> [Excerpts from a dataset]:

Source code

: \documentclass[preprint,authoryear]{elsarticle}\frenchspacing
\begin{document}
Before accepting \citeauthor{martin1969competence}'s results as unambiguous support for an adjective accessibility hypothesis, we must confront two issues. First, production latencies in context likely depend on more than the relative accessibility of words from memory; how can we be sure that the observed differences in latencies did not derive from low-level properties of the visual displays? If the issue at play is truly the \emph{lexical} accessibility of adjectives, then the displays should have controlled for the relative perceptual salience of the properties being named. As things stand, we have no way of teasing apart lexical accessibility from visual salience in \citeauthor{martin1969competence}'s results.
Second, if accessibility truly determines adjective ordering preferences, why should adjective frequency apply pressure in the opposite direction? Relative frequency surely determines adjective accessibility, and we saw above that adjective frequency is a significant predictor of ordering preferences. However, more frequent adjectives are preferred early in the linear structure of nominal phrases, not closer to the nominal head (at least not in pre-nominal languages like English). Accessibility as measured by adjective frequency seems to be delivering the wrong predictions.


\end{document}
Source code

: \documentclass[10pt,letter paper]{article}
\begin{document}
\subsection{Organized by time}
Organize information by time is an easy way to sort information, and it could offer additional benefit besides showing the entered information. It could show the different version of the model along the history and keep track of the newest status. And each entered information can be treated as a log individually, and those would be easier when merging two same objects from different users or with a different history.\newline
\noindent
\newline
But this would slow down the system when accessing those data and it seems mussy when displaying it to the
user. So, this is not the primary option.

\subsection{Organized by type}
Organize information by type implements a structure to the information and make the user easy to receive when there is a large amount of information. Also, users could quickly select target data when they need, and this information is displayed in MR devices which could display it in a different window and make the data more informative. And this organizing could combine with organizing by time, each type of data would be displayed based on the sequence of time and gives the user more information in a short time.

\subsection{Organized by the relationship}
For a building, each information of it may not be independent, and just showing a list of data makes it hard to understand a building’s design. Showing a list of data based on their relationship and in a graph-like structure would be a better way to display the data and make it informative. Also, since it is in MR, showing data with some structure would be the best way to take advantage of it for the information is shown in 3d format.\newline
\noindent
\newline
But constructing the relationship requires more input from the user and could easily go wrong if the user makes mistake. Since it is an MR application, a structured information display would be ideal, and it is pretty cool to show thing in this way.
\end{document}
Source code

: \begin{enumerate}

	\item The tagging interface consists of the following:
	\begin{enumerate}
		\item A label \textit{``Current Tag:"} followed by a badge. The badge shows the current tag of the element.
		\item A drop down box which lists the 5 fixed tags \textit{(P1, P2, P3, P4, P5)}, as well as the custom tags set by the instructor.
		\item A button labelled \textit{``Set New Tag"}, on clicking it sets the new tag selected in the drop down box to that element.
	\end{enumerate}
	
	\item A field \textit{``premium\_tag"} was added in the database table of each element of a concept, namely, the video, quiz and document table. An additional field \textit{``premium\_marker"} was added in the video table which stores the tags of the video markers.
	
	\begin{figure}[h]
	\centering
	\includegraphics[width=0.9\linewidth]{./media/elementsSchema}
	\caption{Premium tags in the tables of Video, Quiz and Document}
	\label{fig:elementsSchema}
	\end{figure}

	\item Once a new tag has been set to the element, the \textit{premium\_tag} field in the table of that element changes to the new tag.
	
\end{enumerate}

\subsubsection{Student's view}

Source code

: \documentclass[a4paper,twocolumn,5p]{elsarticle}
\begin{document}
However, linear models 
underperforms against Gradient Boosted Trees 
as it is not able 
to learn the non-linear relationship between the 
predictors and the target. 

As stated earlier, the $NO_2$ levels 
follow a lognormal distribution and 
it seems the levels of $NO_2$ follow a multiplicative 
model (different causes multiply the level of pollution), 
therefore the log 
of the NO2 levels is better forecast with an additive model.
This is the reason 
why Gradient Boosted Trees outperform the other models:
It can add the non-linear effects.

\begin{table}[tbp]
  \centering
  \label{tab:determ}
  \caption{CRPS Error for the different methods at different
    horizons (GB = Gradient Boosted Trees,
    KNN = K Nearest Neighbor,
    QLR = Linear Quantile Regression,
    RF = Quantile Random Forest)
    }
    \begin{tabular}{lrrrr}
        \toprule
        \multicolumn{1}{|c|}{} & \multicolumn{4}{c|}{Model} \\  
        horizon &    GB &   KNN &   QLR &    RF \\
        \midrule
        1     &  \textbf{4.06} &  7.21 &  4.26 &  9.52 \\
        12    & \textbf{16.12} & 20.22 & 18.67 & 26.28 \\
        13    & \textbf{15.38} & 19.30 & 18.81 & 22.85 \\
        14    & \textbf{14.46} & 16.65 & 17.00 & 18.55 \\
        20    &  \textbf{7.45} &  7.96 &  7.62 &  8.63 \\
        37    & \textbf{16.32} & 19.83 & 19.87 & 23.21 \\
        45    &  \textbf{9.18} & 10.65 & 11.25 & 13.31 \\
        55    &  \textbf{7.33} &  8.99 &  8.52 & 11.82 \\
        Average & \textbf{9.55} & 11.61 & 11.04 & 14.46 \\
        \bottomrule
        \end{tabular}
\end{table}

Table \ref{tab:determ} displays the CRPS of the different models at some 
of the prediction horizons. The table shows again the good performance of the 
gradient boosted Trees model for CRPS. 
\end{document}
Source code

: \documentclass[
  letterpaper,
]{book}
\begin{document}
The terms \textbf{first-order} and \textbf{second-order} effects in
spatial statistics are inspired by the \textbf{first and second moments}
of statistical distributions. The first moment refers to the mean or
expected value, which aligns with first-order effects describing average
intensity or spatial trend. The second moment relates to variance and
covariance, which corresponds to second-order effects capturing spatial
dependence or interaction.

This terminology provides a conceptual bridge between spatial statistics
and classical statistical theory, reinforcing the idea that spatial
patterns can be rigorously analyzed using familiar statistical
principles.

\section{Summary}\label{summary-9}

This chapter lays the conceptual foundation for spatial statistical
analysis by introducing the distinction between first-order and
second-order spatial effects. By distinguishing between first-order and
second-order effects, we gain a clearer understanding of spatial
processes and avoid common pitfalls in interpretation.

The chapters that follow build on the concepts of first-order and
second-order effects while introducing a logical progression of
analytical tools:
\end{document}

> [Problem]:
Return the span of lines in the data above that opens at the line with "predictors and the target." and closes at the line with "therefore the log", exactly, ends included, nothing else.

> [Answer to this exercise]:
predictors and the target. 

As stated earlier, the $NO_2$ levels 
follow a lognormal distribution and 
it seems the levels of $NO_2$ follow a multiplicative 
model (different causes multiply the level of pollution), 
therefore the log 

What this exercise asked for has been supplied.